Xxxxxxxx and Xxxxxxxxxx'x obligations under Paragraph 5(d)(v) of
their respective Employment Agreements to use their best efforts to
find other employment and the provision that all basic compensation
otherwise payable under Paragraph 5(d) for the remainder of the
Contract Term shall be reduced to the extent of the compensation
received by Xxxxxxxx or Xxxxxxxxxx, respectively, from their other
employment is hereby waived. Nothing herein, however, shall waive
Xxxxxxxx and Xxxxxxxxxx'x obligations (including their noncompetition
obligations) under Paragraphs 3 and 6 through 12 of their respective
Employment Agreements, and those obligations remain in full force and
effect. To make sure there is no misunderstanding, although Xxxxxxxx
and Xxxxxxxxxx need not use their best efforts to find other
employment, any such employment found must not violate the
noncompetition provisions in Section 3 of their respective Employment
Agreements.

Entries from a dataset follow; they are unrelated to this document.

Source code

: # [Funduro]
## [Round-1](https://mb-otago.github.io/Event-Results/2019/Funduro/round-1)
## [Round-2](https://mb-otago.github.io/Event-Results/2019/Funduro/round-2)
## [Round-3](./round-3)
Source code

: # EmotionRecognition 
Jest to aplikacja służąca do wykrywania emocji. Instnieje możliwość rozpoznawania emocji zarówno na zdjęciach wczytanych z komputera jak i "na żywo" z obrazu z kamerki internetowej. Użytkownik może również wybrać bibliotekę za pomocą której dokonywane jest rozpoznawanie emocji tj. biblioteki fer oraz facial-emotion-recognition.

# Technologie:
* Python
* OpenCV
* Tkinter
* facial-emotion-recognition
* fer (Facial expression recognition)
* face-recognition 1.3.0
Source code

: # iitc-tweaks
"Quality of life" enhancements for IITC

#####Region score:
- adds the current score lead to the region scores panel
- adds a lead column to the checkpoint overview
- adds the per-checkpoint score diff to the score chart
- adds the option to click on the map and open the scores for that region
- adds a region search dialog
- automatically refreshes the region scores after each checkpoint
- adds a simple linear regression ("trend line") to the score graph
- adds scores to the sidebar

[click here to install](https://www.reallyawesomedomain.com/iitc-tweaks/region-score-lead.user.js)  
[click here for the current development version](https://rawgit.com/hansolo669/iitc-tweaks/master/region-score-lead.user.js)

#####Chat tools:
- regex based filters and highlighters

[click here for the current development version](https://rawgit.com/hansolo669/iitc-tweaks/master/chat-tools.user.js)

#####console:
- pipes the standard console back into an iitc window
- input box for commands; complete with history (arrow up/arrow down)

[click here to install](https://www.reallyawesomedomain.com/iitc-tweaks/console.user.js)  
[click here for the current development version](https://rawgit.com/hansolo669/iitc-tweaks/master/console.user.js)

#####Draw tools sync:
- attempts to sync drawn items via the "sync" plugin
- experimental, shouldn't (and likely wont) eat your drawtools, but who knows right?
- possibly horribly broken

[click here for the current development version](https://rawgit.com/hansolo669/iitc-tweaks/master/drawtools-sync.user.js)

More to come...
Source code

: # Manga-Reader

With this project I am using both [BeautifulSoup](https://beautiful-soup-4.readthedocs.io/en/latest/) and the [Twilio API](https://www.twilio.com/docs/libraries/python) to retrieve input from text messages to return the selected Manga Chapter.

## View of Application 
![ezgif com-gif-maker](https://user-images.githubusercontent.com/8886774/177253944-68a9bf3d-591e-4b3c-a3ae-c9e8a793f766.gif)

Provided, however, that Xxxxxxxx and Xxxxxxxxxx will not
be precluded from approaching Payless on a case by case basis to
request that the noncompetition provisions be modified.
2. Xxxxxxxx and Xxxxxxxxxx hereby expressly acknowledge having been advised
to and given an opportunity to discuss all aspects of this Agreement with
an attorney before signing it, and Xxxxxxxx and Xxxxxxxxxx further
acknowledge that they have consulted with an attorney prior to signing
this Agreement.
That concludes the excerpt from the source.